#### WHAT TO PRODUCE
Please copy, exactly as they appear below, the lines from the one containing "- 샌프란시스코에서 정리한 것들을 블로그에 정리!" through the one containing "- 흠.. 이 다짐으로".

---- THE DATA

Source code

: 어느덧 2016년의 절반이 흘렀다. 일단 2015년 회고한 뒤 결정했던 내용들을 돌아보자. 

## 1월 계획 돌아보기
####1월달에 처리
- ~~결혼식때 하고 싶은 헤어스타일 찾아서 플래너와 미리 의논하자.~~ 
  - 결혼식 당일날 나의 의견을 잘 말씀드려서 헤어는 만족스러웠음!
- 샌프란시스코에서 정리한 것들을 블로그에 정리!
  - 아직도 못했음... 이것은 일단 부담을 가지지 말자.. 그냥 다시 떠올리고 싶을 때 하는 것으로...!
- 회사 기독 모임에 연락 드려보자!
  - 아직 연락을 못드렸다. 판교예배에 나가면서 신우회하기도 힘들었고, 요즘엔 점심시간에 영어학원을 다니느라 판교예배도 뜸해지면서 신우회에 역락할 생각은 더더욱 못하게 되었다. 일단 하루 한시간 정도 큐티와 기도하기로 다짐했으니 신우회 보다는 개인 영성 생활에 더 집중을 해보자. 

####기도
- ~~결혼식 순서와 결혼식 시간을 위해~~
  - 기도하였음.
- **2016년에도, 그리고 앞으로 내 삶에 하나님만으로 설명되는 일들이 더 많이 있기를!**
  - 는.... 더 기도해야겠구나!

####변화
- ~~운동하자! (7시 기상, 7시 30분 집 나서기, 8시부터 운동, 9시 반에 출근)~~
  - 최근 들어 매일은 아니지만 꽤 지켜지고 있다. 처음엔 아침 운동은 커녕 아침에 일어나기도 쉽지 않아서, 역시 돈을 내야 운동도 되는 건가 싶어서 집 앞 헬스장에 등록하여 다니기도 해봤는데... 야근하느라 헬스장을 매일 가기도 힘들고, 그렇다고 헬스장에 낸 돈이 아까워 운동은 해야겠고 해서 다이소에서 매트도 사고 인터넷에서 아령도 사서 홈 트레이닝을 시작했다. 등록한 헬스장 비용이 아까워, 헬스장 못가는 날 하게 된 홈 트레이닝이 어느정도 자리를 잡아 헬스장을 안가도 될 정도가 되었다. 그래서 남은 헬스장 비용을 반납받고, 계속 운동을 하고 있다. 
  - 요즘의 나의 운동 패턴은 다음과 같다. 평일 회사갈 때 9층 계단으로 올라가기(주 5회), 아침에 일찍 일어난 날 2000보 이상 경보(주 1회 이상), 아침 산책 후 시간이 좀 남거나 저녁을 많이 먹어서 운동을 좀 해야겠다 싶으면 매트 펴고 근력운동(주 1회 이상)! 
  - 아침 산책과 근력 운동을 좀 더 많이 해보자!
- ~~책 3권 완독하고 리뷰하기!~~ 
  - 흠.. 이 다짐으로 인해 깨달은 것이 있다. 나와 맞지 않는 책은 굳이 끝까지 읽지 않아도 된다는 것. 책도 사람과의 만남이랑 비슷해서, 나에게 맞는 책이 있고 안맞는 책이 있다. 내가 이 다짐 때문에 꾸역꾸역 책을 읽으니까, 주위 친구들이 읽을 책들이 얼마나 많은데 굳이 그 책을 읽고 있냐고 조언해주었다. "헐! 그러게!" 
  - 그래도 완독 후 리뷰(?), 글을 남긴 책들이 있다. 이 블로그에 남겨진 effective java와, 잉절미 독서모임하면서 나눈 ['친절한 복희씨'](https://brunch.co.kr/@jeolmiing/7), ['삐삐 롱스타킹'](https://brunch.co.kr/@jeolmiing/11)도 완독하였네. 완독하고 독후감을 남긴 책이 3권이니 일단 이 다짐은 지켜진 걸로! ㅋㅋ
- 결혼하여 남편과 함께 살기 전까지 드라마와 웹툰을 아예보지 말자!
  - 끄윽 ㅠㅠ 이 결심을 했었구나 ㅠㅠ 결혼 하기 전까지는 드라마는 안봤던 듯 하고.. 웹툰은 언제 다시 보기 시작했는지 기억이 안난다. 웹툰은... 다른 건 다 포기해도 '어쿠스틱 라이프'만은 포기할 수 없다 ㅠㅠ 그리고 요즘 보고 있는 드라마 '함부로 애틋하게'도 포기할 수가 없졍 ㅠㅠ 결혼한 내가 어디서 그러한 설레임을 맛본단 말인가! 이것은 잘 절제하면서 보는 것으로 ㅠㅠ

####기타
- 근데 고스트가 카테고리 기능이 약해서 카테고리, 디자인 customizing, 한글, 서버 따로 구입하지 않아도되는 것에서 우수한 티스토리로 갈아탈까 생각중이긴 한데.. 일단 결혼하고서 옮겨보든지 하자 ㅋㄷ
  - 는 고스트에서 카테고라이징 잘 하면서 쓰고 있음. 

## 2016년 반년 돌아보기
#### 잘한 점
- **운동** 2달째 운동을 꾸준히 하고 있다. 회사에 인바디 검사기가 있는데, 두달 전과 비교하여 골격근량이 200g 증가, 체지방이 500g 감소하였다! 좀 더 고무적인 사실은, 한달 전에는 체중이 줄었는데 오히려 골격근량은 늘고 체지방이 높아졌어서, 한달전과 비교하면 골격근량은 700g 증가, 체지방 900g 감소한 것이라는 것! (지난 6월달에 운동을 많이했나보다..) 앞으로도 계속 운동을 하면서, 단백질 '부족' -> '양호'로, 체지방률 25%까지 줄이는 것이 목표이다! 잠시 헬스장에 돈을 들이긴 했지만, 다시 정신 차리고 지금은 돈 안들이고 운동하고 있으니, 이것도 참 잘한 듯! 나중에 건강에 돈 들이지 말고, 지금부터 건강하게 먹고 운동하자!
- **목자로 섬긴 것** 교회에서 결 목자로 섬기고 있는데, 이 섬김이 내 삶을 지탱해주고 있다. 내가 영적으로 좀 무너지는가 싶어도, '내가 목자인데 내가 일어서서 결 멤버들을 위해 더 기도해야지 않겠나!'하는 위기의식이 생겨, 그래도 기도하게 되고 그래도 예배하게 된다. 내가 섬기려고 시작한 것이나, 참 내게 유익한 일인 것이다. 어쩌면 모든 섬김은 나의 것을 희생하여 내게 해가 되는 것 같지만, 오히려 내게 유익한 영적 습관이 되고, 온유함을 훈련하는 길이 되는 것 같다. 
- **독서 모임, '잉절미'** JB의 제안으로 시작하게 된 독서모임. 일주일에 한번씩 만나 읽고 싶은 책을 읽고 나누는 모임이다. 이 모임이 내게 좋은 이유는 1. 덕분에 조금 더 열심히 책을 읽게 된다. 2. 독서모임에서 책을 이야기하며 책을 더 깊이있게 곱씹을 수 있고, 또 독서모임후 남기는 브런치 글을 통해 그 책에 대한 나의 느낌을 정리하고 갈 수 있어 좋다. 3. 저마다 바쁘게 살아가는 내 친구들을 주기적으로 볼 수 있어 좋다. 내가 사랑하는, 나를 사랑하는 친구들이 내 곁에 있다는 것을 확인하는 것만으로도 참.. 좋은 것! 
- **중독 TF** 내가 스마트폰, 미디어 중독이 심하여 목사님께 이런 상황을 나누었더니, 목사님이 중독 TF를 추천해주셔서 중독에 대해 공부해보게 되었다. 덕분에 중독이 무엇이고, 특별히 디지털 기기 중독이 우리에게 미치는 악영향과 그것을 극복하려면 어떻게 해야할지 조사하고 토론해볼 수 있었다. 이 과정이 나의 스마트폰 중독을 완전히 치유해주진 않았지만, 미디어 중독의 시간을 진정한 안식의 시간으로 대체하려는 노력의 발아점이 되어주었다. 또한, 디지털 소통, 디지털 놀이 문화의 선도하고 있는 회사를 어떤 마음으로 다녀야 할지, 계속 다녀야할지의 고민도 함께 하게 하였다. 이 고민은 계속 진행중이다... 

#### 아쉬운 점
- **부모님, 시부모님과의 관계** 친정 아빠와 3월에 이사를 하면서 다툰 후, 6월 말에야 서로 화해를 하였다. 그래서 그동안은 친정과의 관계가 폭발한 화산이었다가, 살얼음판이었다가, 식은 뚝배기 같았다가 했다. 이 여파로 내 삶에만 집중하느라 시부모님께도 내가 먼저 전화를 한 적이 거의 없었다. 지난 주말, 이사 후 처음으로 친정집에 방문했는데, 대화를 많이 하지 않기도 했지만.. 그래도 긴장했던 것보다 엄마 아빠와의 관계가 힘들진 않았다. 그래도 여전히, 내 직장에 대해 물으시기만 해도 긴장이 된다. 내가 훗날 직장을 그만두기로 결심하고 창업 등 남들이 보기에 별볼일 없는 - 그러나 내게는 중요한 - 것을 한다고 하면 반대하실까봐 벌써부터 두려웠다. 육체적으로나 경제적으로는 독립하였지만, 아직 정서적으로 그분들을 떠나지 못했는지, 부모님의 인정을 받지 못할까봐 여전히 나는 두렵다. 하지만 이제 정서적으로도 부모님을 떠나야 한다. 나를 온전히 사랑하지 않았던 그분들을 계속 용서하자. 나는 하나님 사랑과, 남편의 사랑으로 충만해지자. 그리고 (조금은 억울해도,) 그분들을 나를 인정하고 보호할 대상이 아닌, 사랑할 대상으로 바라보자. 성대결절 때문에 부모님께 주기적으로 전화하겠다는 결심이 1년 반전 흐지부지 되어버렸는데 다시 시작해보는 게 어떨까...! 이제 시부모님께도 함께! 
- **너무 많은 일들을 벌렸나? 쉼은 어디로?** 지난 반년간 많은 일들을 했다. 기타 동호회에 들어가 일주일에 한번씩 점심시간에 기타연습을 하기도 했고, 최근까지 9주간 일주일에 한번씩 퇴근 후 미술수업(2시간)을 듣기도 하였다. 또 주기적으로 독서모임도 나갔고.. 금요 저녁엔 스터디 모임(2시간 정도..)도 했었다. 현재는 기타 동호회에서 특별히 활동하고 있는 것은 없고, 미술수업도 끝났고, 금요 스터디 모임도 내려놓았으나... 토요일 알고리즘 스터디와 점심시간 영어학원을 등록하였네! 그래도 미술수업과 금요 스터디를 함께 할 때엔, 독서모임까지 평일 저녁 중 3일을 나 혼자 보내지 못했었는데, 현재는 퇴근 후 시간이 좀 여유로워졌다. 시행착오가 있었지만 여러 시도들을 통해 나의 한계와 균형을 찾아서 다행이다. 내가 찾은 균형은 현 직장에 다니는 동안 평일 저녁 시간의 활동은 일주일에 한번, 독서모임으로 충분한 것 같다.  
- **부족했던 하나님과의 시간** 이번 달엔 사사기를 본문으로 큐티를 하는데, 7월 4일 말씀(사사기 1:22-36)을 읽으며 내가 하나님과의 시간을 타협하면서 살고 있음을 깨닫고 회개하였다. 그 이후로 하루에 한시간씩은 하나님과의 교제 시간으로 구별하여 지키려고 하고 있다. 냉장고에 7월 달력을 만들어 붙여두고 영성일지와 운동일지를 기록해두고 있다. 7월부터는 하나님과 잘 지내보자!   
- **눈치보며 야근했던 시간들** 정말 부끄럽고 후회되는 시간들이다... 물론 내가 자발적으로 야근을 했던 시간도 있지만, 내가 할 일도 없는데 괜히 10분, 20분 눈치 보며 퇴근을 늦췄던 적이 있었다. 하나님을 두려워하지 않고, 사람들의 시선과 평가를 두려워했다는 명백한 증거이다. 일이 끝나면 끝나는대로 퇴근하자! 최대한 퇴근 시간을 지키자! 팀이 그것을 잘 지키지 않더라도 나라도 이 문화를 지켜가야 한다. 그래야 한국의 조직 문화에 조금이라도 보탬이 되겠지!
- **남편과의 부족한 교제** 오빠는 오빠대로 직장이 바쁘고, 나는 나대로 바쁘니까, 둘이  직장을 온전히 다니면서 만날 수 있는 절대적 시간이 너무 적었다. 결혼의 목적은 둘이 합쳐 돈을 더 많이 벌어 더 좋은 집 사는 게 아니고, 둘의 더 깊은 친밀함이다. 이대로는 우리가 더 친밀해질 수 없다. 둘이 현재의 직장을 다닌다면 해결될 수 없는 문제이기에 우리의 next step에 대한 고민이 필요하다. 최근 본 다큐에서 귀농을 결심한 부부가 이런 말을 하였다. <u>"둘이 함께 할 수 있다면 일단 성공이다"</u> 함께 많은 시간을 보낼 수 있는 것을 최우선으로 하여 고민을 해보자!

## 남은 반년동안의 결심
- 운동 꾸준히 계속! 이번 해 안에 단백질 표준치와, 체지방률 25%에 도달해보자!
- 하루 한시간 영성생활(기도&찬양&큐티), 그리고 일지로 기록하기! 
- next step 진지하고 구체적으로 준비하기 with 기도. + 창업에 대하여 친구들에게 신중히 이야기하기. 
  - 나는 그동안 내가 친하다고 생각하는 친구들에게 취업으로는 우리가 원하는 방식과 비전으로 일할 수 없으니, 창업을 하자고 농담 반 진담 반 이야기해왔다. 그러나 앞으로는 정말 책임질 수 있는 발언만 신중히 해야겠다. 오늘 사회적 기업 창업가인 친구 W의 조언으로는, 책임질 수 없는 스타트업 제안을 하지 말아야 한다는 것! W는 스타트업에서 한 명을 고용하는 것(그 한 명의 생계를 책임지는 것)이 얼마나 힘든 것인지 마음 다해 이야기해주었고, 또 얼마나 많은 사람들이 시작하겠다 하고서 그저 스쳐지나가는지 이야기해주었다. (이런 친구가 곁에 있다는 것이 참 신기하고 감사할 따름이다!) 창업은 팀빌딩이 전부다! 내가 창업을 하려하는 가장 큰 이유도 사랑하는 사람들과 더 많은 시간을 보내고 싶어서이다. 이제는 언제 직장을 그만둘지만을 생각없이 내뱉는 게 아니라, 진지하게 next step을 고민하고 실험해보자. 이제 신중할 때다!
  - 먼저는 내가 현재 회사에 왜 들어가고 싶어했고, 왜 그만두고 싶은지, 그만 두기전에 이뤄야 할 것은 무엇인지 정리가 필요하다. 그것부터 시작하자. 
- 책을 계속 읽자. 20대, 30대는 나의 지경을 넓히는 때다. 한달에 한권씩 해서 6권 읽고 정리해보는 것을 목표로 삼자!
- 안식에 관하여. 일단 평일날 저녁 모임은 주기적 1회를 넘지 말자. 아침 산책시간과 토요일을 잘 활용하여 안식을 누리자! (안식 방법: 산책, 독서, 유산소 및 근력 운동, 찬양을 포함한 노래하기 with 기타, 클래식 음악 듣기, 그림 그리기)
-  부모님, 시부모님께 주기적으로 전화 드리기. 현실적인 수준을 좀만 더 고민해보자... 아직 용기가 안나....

--------

#### WORKED SOLUTION
- 샌프란시스코에서 정리한 것들을 블로그에 정리!
  - 아직도 못했음... 이것은 일단 부담을 가지지 말자.. 그냥 다시 떠올리고 싶을 때 하는 것으로...!
- 회사 기독 모임에 연락 드려보자!
  - 아직 연락을 못드렸다. 판교예배에 나가면서 신우회하기도 힘들었고, 요즘엔 점심시간에 영어학원을 다니느라 판교예배도 뜸해지면서 신우회에 역락할 생각은 더더욱 못하게 되었다. 일단 하루 한시간 정도 큐티와 기도하기로 다짐했으니 신우회 보다는 개인 영성 생활에 더 집중을 해보자. 

####기도
- ~~결혼식 순서와 결혼식 시간을 위해~~
  - 기도하였음.
- **2016년에도, 그리고 앞으로 내 삶에 하나님만으로 설명되는 일들이 더 많이 있기를!**
  - 는.... 더 기도해야겠구나!

####변화
- ~~운동하자! (7시 기상, 7시 30분 집 나서기, 8시부터 운동, 9시 반에 출근)~~
  - 최근 들어 매일은 아니지만 꽤 지켜지고 있다. 처음엔 아침 운동은 커녕 아침에 일어나기도 쉽지 않아서, 역시 돈을 내야 운동도 되는 건가 싶어서 집 앞 헬스장에 등록하여 다니기도 해봤는데... 야근하느라 헬스장을 매일 가기도 힘들고, 그렇다고 헬스장에 낸 돈이 아까워 운동은 해야겠고 해서 다이소에서 매트도 사고 인터넷에서 아령도 사서 홈 트레이닝을 시작했다. 등록한 헬스장 비용이 아까워, 헬스장 못가는 날 하게 된 홈 트레이닝이 어느정도 자리를 잡아 헬스장을 안가도 될 정도가 되었다. 그래서 남은 헬스장 비용을 반납받고, 계속 운동을 하고 있다. 
  - 요즘의 나의 운동 패턴은 다음과 같다. 평일 회사갈 때 9층 계단으로 올라가기(주 5회), 아침에 일찍 일어난 날 2000보 이상 경보(주 1회 이상), 아침 산책 후 시간이 좀 남거나 저녁을 많이 먹어서 운동을 좀 해야겠다 싶으면 매트 펴고 근력운동(주 1회 이상)! 
  - 아침 산책과 근력 운동을 좀 더 많이 해보자!
- ~~책 3권 완독하고 리뷰하기!~~ 
  - 흠.. 이 다짐으로 인해 깨달은 것이 있다. 나와 맞지 않는 책은 굳이 끝까지 읽지 않아도 된다는 것. 책도 사람과의 만남이랑 비슷해서, 나에게 맞는 책이 있고 안맞는 책이 있다. 내가 이 다짐 때문에 꾸역꾸역 책을 읽으니까, 주위 친구들이 읽을 책들이 얼마나 많은데 굳이 그 책을 읽고 있냐고 조언해주었다. "헐! 그러게!" 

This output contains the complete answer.